§ EXERCISE
The whole listing is to be restated word for word with no images.

§ PROVIDED DATA

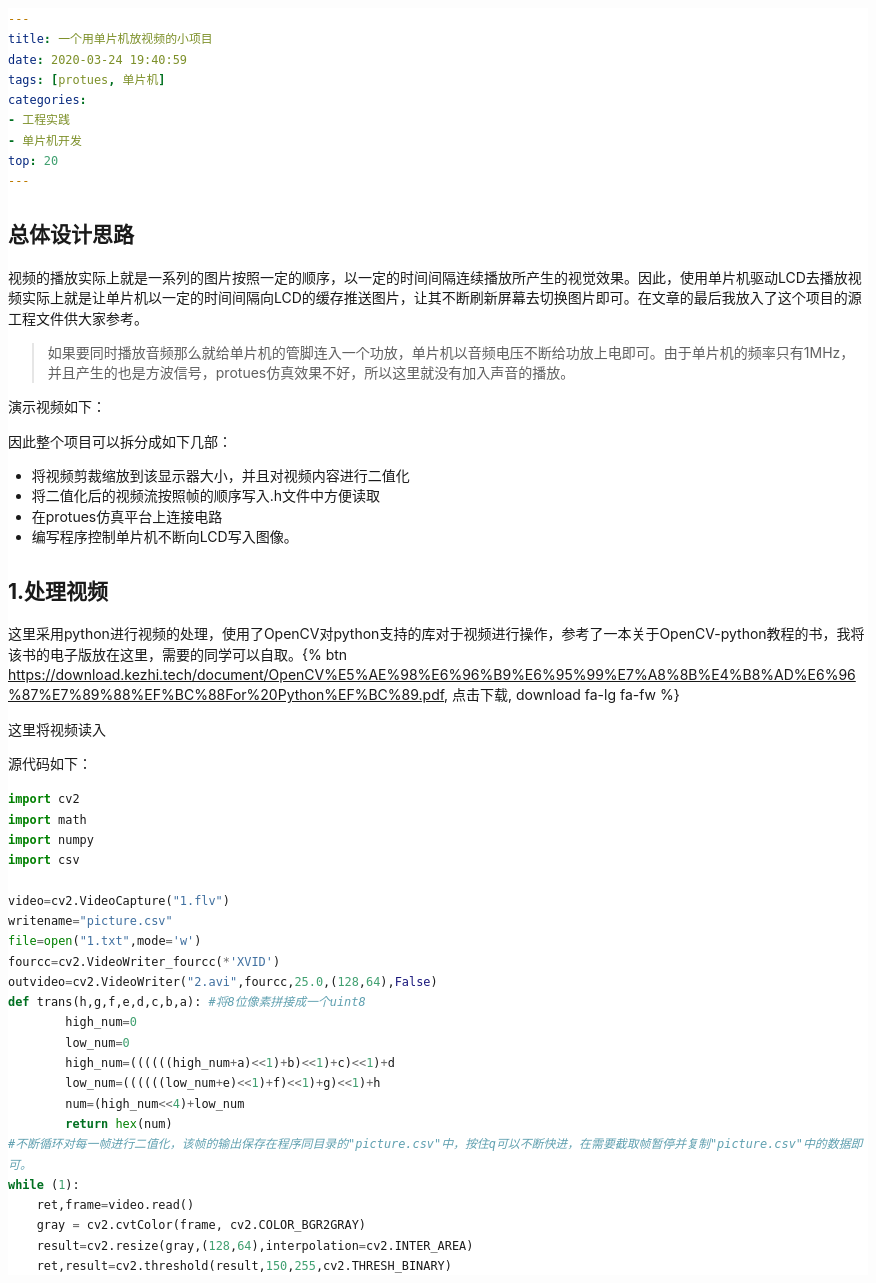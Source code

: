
 ```yaml
---
title: 一个用单片机放视频的小项目
date: 2020-03-24 19:40:59
tags: [protues, 单片机]
categories:
- 工程实践
- 单片机开发
top: 20
---
```


## 总体设计思路

视频的播放实际上就是一系列的图片按照一定的顺序，以一定的时间间隔连续播放所产生的视觉效果。因此，使用单片机驱动LCD去播放视频实际上就是让单片机以一定的时间间隔向LCD的缓存推送图片，让其不断刷新屏幕去切换图片即可。在文章的最后我放入了这个项目的源工程文件供大家参考。



> 如果要同时播放音频那么就给单片机的管脚连入一个功放，单片机以音频电压不断给功放上电即可。由于单片机的频率只有1MHz，并且产生的也是方波信号，protues仿真效果不好，所以这里就没有加入声音的播放。

演示视频如下：

<iframe src="//player.bilibili.com/player.html?aid=74949672&bvid=BV1bE411q7YA&cid=128219853&page=1" scrolling="no" border="0" frameborder="no" framespacing="0" allowfullscreen="true" > </iframe>

因此整个项目可以拆分成如下几部：

- 将视频剪裁缩放到该显示器大小，并且对视频内容进行二值化
- 将二值化后的视频流按照帧的顺序写入.h文件中方便读取
- 在protues仿真平台上连接电路
- 编写程序控制单片机不断向LCD写入图像。

## 1.处理视频

这里采用python进行视频的处理，使用了OpenCV对python支持的库对于视频进行操作，参考了一本关于OpenCV-python教程的书，我将该书的电子版放在这里，需要的同学可以自取。{% btn https://download.kezhi.tech/document/OpenCV%E5%AE%98%E6%96%B9%E6%95%99%E7%A8%8B%E4%B8%AD%E6%96%87%E7%89%88%EF%BC%88For%20Python%EF%BC%89.pdf, 点击下载, download fa-lg fa-fw %}

这里将视频读入

源代码如下：

```python
import cv2
import math
import numpy
import csv

video=cv2.VideoCapture("1.flv")
writename="picture.csv"
file=open("1.txt",mode='w')
fourcc=cv2.VideoWriter_fourcc(*'XVID')
outvideo=cv2.VideoWriter("2.avi",fourcc,25.0,(128,64),False)
def trans(h,g,f,e,d,c,b,a): #将8位像素拼接成一个uint8
        high_num=0
        low_num=0
        high_num=((((((high_num+a)<<1)+b)<<1)+c)<<1)+d
        low_num=((((((low_num+e)<<1)+f)<<1)+g)<<1)+h
        num=(high_num<<4)+low_num
        return hex(num)
#不断循环对每一帧进行二值化，该帧的输出保存在程序同目录的"picture.csv"中，按住q可以不断快进，在需要截取帧暂停并复制"picture.csv"中的数据即可。
while (1):	
    ret,frame=video.read()
    gray = cv2.cvtColor(frame, cv2.COLOR_BGR2GRAY)
    result=cv2.resize(gray,(128,64),interpolation=cv2.INTER_AREA)
    ret,result=cv2.threshold(result,150,255,cv2.THRESH_BINARY)
```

§ WRITTEN RESPONSE
Source code

:
 ```yaml
---
title: 一个用单片机放视频的小项目
date: 2020-03-24 19:40:59
tags: [protues, 单片机]
categories:
- 工程实践
- 单片机开发
top: 20
---
```


## 总体设计思路

视频的播放实际上就是一系列的图片按照一定的顺序，以一定的时间间隔连续播放所产生的视觉效果。因此，使用单片机驱动LCD去播放视频实际上就是让单片机以一定的时间间隔向LCD的缓存推送图片，让其不断刷新屏幕去切换图片即可。在文章的最后我放入了这个项目的源工程文件供大家参考。



> 如果要同时播放音频那么就给单片机的管脚连入一个功放，单片机以音频电压不断给功放上电即可。由于单片机的频率只有1MHz，并且产生的也是方波信号，protues仿真效果不好，所以这里就没有加入声音的播放。

演示视频如下：

<iframe src="//player.bilibili.com/player.html?aid=74949672&bvid=BV1bE411q7YA&cid=128219853&page=1" scrolling="no" border="0" frameborder="no" framespacing="0" allowfullscreen="true" > </iframe>

因此整个项目可以拆分成如下几部：

- 将视频剪裁缩放到该显示器大小，并且对视频内容进行二值化
- 将二值化后的视频流按照帧的顺序写入.h文件中方便读取
- 在protues仿真平台上连接电路
- 编写程序控制单片机不断向LCD写入图像。

## 1.处理视频

这里采用python进行视频的处理，使用了OpenCV对python支持的库对于视频进行操作，参考了一本关于OpenCV-python教程的书，我将该书的电子版放在这里，需要的同学可以自取。{% btn https://download.kezhi.tech/document/OpenCV%E5%AE%98%E6%96%B9%E6%95%99%E7%A8%8B%E4%B8%AD%E6%96%87%E7%89%88%EF%BC%88For%20Python%EF%BC%89.pdf, 点击下载, download fa-lg fa-fw %}

这里将视频读入

源代码如下：

```python
import cv2
import math
import numpy
import csv

video=cv2.VideoCapture("1.flv")
writename="picture.csv"
file=open("1.txt",mode='w')
fourcc=cv2.VideoWriter_fourcc(*'XVID')
outvideo=cv2.VideoWriter("2.avi",fourcc,25.0,(128,64),False)
def trans(h,g,f,e,d,c,b,a): #将8位像素拼接成一个uint8
        high_num=0
        low_num=0
        high_num=((((((high_num+a)<<1)+b)<<1)+c)<<1)+d
        low_num=((((((low_num+e)<<1)+f)<<1)+g)<<1)+h
        num=(high_num<<4)+low_num
        return hex(num)
#不断循环对每一帧进行二值化，该帧的输出保存在程序同目录的"picture.csv"中，按住q可以不断快进，在需要截取帧暂停并复制"picture.csv"中的数据即可。
while (1):	
    ret,frame=video.read()
    gray = cv2.cvtColor(frame, cv2.COLOR_BGR2GRAY)
    result=cv2.resize(gray,(128,64),interpolation=cv2.INTER_AREA)
    ret,result=cv2.threshold(result,150,255,cv2.THRESH_BINARY)
```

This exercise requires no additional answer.